PARIS (awp/afp) - En dépit d'un coup de froid passager, les marchés actions européens et américains ont rapidement repris du poil de la bête cette semaine face au coronavirus, relativisant l'impact d'une crise sanitaire pour l'heure surtout cantonnée à la Chine.

Alors que le bilan des contaminations -plus de 31.000 en Chine continentale- et des décès -plus de 600- ne cesse de s'alourdir, et que de plus en plus de villes chinoises imposent des mesures de confinement, les Bourses mondiales affichent une résilience à toute épreuve.

Ainsi le terrain perdu par les indices fin janvier dans le sillage de la déclaration de l'épidémie a-t-il été en grande partie regagné ces derniers jours.
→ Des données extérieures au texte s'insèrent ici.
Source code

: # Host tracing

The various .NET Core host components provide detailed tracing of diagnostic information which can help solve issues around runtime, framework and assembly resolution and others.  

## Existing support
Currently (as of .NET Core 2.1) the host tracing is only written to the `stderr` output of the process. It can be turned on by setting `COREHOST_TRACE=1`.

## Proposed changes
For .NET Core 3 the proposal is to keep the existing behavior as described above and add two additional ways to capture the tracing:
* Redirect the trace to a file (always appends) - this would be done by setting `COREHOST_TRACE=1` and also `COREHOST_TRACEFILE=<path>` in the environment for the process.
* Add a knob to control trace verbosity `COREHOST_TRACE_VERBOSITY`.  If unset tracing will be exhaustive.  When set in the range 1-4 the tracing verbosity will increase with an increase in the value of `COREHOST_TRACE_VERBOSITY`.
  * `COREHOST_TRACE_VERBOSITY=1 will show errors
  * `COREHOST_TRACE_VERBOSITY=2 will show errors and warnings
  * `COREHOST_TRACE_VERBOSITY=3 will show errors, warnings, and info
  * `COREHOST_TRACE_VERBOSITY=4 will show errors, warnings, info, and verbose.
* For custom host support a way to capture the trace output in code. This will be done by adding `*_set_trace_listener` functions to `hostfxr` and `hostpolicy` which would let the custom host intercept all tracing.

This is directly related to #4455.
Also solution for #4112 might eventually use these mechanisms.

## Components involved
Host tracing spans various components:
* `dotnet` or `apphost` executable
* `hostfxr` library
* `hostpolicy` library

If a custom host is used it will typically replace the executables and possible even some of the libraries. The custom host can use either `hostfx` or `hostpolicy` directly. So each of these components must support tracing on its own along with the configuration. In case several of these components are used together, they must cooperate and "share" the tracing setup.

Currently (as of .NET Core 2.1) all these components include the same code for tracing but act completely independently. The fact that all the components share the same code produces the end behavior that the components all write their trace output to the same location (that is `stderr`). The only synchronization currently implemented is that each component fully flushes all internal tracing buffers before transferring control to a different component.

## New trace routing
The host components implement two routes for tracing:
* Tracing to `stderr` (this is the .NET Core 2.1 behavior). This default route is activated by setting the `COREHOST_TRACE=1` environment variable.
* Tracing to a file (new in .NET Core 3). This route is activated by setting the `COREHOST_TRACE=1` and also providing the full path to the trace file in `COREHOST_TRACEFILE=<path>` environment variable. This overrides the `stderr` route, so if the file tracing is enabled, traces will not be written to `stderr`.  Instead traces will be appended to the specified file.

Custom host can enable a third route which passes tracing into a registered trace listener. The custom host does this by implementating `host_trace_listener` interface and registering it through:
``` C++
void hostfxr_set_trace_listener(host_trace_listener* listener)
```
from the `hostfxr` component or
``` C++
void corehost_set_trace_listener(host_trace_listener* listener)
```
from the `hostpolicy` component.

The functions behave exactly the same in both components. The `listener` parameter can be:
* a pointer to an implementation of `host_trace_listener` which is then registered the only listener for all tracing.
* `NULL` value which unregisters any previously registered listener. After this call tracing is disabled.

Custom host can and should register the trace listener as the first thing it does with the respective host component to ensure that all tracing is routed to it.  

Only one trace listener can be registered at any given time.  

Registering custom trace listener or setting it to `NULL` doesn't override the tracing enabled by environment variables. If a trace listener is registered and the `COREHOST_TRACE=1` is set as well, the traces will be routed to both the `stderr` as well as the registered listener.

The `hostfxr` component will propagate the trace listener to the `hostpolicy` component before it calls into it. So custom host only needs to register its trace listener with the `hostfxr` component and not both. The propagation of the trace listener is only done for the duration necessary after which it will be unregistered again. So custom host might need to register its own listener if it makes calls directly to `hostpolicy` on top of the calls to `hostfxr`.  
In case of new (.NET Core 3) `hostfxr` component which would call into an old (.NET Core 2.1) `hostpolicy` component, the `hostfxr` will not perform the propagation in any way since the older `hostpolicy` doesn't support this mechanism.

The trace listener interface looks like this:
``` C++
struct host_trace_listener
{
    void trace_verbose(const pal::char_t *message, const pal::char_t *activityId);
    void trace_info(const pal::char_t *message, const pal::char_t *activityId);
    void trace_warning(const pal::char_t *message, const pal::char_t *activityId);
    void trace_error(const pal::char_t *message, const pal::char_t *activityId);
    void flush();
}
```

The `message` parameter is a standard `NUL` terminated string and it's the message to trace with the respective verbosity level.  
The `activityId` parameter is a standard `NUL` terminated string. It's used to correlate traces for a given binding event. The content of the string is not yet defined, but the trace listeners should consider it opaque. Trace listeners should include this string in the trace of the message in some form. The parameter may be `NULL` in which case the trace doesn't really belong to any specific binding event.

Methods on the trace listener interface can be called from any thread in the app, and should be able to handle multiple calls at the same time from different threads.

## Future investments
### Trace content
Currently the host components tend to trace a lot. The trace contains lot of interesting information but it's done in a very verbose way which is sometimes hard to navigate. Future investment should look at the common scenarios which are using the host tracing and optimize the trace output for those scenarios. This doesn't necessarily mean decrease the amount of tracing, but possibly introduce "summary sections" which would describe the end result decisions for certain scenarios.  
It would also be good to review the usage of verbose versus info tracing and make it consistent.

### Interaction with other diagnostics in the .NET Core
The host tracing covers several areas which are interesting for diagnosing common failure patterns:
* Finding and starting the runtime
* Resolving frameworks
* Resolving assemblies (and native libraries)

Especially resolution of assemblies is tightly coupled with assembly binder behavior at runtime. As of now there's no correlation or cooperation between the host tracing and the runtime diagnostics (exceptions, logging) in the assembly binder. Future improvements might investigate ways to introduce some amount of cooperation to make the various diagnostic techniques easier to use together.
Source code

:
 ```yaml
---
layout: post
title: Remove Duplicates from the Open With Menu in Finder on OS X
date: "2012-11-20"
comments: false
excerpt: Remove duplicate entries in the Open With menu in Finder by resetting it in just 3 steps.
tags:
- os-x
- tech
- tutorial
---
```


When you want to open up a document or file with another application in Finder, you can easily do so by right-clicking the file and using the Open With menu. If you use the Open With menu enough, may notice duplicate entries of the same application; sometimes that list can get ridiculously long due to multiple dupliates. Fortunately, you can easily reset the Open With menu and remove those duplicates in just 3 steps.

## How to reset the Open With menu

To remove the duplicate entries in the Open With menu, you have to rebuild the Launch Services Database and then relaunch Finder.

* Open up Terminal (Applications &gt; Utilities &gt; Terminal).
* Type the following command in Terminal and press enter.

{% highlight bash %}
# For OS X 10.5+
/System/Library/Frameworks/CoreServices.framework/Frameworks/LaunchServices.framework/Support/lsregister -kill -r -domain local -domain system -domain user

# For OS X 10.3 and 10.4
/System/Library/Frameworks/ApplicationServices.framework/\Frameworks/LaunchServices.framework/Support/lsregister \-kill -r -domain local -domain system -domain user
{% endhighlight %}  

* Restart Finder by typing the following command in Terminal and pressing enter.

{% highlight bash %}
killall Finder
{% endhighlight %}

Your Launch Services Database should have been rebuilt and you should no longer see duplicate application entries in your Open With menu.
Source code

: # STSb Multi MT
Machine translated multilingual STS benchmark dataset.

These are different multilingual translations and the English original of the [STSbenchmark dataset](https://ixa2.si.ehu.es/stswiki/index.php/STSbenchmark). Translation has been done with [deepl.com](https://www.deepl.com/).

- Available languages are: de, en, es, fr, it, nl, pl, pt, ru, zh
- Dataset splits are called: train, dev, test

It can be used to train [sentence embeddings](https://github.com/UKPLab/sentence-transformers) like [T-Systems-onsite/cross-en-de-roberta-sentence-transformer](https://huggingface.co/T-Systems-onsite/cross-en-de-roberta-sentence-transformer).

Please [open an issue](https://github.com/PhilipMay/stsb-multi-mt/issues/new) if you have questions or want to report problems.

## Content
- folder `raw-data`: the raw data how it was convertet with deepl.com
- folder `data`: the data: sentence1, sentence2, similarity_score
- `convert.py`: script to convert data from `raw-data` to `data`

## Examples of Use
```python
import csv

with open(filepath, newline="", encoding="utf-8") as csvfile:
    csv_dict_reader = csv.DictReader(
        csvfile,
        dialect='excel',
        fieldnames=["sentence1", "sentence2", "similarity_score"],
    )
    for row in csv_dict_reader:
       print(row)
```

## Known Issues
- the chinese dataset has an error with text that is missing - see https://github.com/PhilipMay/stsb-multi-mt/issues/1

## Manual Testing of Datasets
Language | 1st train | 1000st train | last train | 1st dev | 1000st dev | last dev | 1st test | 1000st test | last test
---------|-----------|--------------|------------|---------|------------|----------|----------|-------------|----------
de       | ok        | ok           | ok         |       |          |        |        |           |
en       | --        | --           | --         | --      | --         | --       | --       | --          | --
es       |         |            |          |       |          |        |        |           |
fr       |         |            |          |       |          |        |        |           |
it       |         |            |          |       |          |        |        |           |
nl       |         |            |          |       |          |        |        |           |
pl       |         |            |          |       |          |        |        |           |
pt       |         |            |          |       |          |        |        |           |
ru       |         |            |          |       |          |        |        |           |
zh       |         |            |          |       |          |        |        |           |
"L'épisode de baisse" s'explique parce que "l'épidémie a servi un peu de prétexte à des prises de bénéfices sur les marchés qui avaient beaucoup monté en fin d'année dernière", relève auprès de l'AFP Jean-Louis Mourier, un économiste du courtier Aurel BGC.

Mais "nous sentons bien que dès qu'il y a une nouvelle jugée un petit peu meilleure, c'est un prétexte pour revenir sur les marchés actions", ces derniers offrant des rendements supérieurs à ceux des valeurs refuges que sont les obligations d'Etat, selon lui.

D'autant que ces dernières ont été parmi les plus touchées, avec les matières premières, par la crise du coronavirus.

"Une des conséquences de cette crise, c'est que les taux d'intérêt baissent", a souligné lors d'un point presse Didier Saint-Georges, membre du comité d'investissement stratégique chez Carmignac. Or "ces conditions financières extrêmement favorables ont été et demeurent un moteur absolument essentiel des marchés aujourd'hui".

"Du point de vue américain en particulier, nous avons un impact économique qui est très faible alors que l'impact de liquidités est important via cette baisse des taux", complète-t-il.

Et le moteur est alimenté par des banques centrales qui restent en embuscade, prêtes à dégainer si les risques s'accroissent.

"Les banques centrales, quelles qu'elles soient, qui étaient déjà en train de sauver le cycle économique, maintenant vont nous sauver du coronavirus", résume John Plassard, spécialiste de l'investissement chez Mirabaud.

La banque centrale chinoise a ainsi injecté plus de 200 milliards de dollars de liquidités en début de semaine et les mesures de soutien de Pékin ne devraient pas s'arrêter là.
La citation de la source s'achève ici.